### Dataset entries
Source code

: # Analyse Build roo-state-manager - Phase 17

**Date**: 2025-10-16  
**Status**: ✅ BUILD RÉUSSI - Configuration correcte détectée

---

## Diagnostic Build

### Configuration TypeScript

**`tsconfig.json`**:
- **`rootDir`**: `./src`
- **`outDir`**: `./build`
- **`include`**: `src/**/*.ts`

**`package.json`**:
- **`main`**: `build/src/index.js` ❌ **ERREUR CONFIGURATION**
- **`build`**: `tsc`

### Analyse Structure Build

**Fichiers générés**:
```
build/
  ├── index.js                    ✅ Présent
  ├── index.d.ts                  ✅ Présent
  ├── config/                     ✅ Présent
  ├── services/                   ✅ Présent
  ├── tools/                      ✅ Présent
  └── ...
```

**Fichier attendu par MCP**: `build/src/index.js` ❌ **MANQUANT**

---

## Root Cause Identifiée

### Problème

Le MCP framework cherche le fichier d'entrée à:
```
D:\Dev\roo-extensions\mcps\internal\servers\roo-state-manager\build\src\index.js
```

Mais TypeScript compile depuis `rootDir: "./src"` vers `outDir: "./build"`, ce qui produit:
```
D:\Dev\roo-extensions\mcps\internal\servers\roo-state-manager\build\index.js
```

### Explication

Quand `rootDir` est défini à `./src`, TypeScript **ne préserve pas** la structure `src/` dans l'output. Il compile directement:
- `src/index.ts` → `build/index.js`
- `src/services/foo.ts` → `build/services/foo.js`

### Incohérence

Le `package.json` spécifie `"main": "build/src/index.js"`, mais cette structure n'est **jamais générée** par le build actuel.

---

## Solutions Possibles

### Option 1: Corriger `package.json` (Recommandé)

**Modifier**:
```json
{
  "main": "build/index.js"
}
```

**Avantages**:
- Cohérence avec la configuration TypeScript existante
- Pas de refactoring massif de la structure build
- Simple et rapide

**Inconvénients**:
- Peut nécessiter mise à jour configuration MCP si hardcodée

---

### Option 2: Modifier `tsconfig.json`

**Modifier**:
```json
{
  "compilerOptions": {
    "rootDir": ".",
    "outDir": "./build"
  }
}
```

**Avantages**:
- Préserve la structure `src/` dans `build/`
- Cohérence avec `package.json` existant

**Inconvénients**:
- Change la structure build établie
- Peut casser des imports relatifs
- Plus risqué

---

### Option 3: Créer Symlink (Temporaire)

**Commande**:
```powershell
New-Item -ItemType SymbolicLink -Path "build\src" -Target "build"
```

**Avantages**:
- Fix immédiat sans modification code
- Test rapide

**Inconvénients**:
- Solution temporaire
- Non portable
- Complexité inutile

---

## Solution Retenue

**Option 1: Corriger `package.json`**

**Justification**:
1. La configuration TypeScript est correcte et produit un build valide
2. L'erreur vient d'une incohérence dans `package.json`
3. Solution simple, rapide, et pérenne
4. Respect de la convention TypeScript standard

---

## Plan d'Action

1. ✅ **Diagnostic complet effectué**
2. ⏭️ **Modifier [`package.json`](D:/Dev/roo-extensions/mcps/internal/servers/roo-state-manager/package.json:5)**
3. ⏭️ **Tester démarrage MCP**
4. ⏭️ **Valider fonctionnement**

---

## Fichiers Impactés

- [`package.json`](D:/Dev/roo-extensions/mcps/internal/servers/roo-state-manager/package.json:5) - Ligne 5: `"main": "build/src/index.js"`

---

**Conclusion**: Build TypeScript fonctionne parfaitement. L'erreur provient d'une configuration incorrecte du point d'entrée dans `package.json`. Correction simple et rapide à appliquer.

### Exercise details
Print the listing exactly. Every line must match.

### Finished exercise
Source code

: # Analyse Build roo-state-manager - Phase 17

**Date**: 2025-10-16  
**Status**: ✅ BUILD RÉUSSI - Configuration correcte détectée

---

## Diagnostic Build

### Configuration TypeScript

**`tsconfig.json`**:
- **`rootDir`**: `./src`
- **`outDir`**: `./build`
- **`include`**: `src/**/*.ts`

**`package.json`**:
- **`main`**: `build/src/index.js` ❌ **ERREUR CONFIGURATION**
- **`build`**: `tsc`

### Analyse Structure Build

**Fichiers générés**:
```
build/
  ├── index.js                    ✅ Présent
  ├── index.d.ts                  ✅ Présent
  ├── config/                     ✅ Présent
  ├── services/                   ✅ Présent
  ├── tools/                      ✅ Présent
  └── ...
```

**Fichier attendu par MCP**: `build/src/index.js` ❌ **MANQUANT**

---

## Root Cause Identifiée

### Problème

Le MCP framework cherche le fichier d'entrée à:
```
D:\Dev\roo-extensions\mcps\internal\servers\roo-state-manager\build\src\index.js
```

Mais TypeScript compile depuis `rootDir: "./src"` vers `outDir: "./build"`, ce qui produit:
```
D:\Dev\roo-extensions\mcps\internal\servers\roo-state-manager\build\index.js
```

### Explication

Quand `rootDir` est défini à `./src`, TypeScript **ne préserve pas** la structure `src/` dans l'output. Il compile directement:
- `src/index.ts` → `build/index.js`
- `src/services/foo.ts` → `build/services/foo.js`

### Incohérence

Le `package.json` spécifie `"main": "build/src/index.js"`, mais cette structure n'est **jamais générée** par le build actuel.

---

## Solutions Possibles

### Option 1: Corriger `package.json` (Recommandé)

**Modifier**:
```json
{
  "main": "build/index.js"
}
```

**Avantages**:
- Cohérence avec la configuration TypeScript existante
- Pas de refactoring massif de la structure build
- Simple et rapide

**Inconvénients**:
- Peut nécessiter mise à jour configuration MCP si hardcodée

---

### Option 2: Modifier `tsconfig.json`

**Modifier**:
```json
{
  "compilerOptions": {
    "rootDir": ".",
    "outDir": "./build"
  }
}
```

**Avantages**:
- Préserve la structure `src/` dans `build/`
- Cohérence avec `package.json` existant

**Inconvénients**:
- Change la structure build établie
- Peut casser des imports relatifs
- Plus risqué

---

### Option 3: Créer Symlink (Temporaire)

**Commande**:
```powershell
New-Item -ItemType SymbolicLink -Path "build\src" -Target "build"
```

**Avantages**:
- Fix immédiat sans modification code
- Test rapide

**Inconvénients**:
- Solution temporaire
- Non portable
- Complexité inutile

---

## Solution Retenue

**Option 1: Corriger `package.json`**

**Justification**:
1. La configuration TypeScript est correcte et produit un build valide
2. L'erreur vient d'une incohérence dans `package.json`
3. Solution simple, rapide, et pérenne
4. Respect de la convention TypeScript standard

---

## Plan d'Action

1. ✅ **Diagnostic complet effectué**
2. ⏭️ **Modifier [`package.json`](D:/Dev/roo-extensions/mcps/internal/servers/roo-state-manager/package.json:5)**
3. ⏭️ **Tester démarrage MCP**
4. ⏭️ **Valider fonctionnement**

---

## Fichiers Impactés

- [`package.json`](D:/Dev/roo-extensions/mcps/internal/servers/roo-state-manager/package.json:5) - Ligne 5: `"main": "build/src/index.js"`

---

**Conclusion**: Build TypeScript fonctionne parfaitement. L'erreur provient d'une configuration incorrecte du point d'entrée dans `package.json`. Correction simple et rapide à appliquer.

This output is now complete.